I like to know what is the difference between DisMax and EDisMax..?
Is there any useful reference to know about that.? Also, I would like to know what are the queries DisMax failed to produce the result for which EDisMax is able to produce the result..?
EDisMax has some Query parameter like boost Parameter,ps Parameter,The pf2 Parameter; But apart from this query parameter, how EDisMax better than DisMax; how queries are processed between these two.What factors make EDisMax do better than DisMax..
Some queries failed to give result in DisMax but EDisMax gives result for those queries.
I googled the difference between DisMax and EDisMax. I have found, the parameters have been used in EDisMax is only the difference between DisMax and EDisMax; but I am expecting something technically to explain to others in presentation.
http://ip:8983/solr/C73/select/?defType=edismax&q=ipod OR video&fl=filename, score&hl=true&hl.fl=content contentenstem filename&hl.zetaContentField=content
for above query EDisMax produces about 238 results; but DisMax produces 0 result.
So what is the difference between handling this query by this two parser;What makes EDisMax to produce result.Thats what I like to know ....
As Dismax had a lot of limitations, EDismax query parser was added.
Check out SOLR-1553
To start with (as in Documentation) :-
The extended dismax parser was based on the original Solr dismax parser.
Supports full lucene query syntax in the absence of syntax errors
supports "and"/"or" to mean "AND"/"OR" in lucene syntax mode
When there are syntax errors, improved smart partial escaping of special characters is done to prevent them... in this mode, fielded queries, +/-, and phrase queries are still supported.

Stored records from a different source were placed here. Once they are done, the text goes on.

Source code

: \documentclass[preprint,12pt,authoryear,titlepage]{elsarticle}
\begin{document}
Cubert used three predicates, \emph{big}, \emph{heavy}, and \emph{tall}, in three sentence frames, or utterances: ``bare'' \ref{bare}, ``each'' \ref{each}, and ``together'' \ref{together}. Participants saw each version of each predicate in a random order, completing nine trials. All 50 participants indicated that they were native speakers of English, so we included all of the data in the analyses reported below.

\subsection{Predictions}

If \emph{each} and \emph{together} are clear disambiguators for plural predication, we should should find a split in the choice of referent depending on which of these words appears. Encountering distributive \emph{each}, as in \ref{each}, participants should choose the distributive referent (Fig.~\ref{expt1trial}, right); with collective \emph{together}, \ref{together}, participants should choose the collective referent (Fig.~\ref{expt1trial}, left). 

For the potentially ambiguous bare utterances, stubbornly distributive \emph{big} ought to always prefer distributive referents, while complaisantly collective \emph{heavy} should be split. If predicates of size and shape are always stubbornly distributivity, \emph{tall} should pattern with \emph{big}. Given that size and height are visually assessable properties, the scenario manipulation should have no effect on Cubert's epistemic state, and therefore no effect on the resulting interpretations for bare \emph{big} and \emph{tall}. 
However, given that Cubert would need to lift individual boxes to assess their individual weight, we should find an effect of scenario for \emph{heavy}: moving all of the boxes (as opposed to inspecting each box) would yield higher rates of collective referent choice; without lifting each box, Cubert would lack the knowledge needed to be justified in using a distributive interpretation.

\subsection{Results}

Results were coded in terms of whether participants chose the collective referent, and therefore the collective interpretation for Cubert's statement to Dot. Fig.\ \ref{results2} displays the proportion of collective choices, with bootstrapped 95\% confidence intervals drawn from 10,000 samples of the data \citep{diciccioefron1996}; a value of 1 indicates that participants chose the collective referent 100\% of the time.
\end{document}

Improved proximity boosting via word bigrams... this prevents the problem of needing 100% of the words in the document to get any boost, as well as having all of the words in a single field.

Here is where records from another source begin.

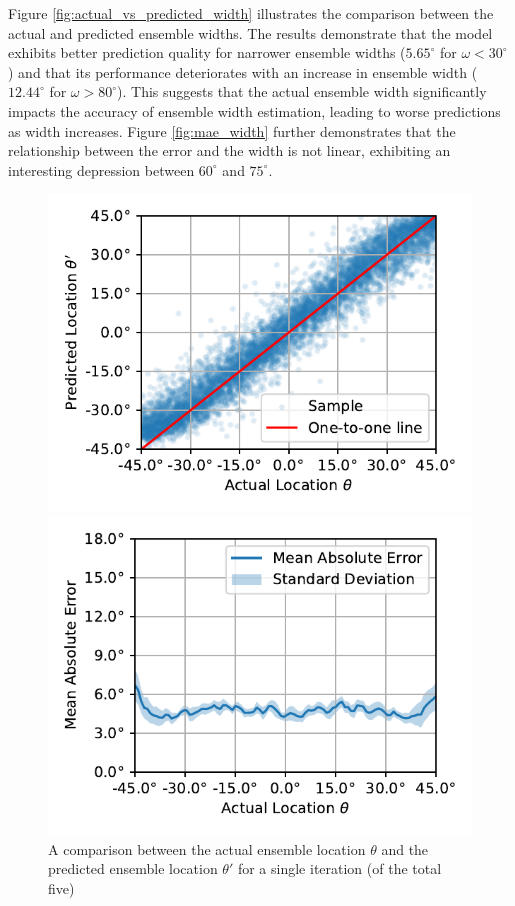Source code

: \documentclass{article}
\begin{document}
Figure \ref{fig:actual_vs_predicted_width} illustrates the comparison between the actual and predicted ensemble widths. The results demonstrate that the model exhibits better prediction quality for narrower ensemble widths ($5.65^\circ$ for $\omega < 30^\circ$) and that its performance deteriorates with an increase in ensemble width ($12.44^\circ$ for $\omega > 80^\circ$). This suggests that the actual ensemble width significantly impacts the accuracy of ensemble width estimation, leading to worse predictions as width increases. Figure \ref{fig:mae_width} further demonstrates that the relationship between the error and the width is not linear, exhibiting an interesting depression between $60^\circ$ and $75^\circ$.

\begin{figure}[ht]
  \centering
  \begin{minipage}[t]{0.45\linewidth}
    \includegraphics[width=\linewidth]{../figures/actual_vs_predicted_location.pdf}
    \caption{\label{fig:actual_vs_predicted_location}A comparison between the actual ensemble location $\theta$ and the predicted ensemble location $\theta'$ for a single iteration (of the total five) }
  \end{minipage}
  \hspace{0.5cm}
  \begin{minipage}[t]{0.45\linewidth}
    \includegraphics[width=\linewidth]{../figures/mae_location.pdf}

\end{minipage}
\end{figure}
\end{document}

advanced stopword handling... stopwords are not required in the mandatory part of the query but are still used (if indexed) in the proximity boosting part. If a query consists of all stopwords (e.g. to be or not to be) then all will be required.

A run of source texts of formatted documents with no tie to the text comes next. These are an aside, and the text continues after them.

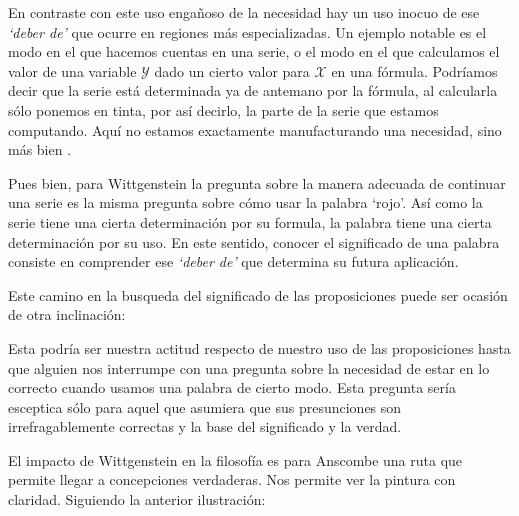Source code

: En contraste con este uso engañoso de la necesidad hay un uso inocuo de ese
\emph{`deber de'} que ocurre en regiones más especializadas. Un ejemplo
notable es el modo en el que hacemos cuentas en una serie, o el modo en el que
calculamos el valor de una variable $\mathcal{Y}$ dado un cierto valor para
$\mathcal{X}$ en una fórmula. Podríamos decir que la serie está determinada ya
de antemano por la fórmula, al calcularla sólo ponemos en tinta, por así
decirlo, la parte de la serie que estamos computando. Aquí no estamos
exactamente manufacturando una necesidad, sino más bien
.

Pues bien, para Wittgenstein la pregunta sobre la manera adecuada de continuar
una serie es la misma pregunta sobre cómo usar la palabra `rojo'. Así como la
serie tiene una cierta determinación por su formula, la palabra tiene una cierta
determinación por su uso. En este sentido, conocer el significado de una palabra
consiste en comprender ese \emph{`deber de'} que determina su futura aplicación.

Este camino en la busqueda del significado de las proposiciones puede ser
ocasión de otra inclinación:

Esta podría ser nuestra actitud respecto de nuestro uso de las proposiciones
hasta que alguien nos interrumpe con una pregunta sobre la necesidad de estar en
lo correcto cuando usamos una palabra de cierto modo. Esta pregunta sería
esceptica sólo para aquel que asumiera que sus presunciones son
irrefragablemente correctas y la base del significado y la
verdad.\autocite[cfr.~][p.~186]{anscombe2011plato:twocuts}

El impacto de Wittgenstein en la filosofía es para Anscombe una ruta que permite
llegar a concepciones verdaderas. Nos permite ver la pintura con claridad.
Siguiendo la anterior ilustración:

Supports the "boost" parameter.. like the dismax bf param, but multiplies the function query instead of adding it in
Supports pure negative nested queries... so a query like +foo (-foo) will match all documents
However, as you would a lot of associated JIRA's to improve the query parsing capability and support for more features.
Reading through the JIRA's can be really insightful :)
In general EDisMax is an extended version of the DisMax. You can find good description and differences of both parser in the following links.
DisMax Query Parser
Extended DisMax Query Parser
Related
Solr supports dismax query parser and edismax query parser. How do we conclude when to use dismax and when edismax? When we should use edismax over dismax?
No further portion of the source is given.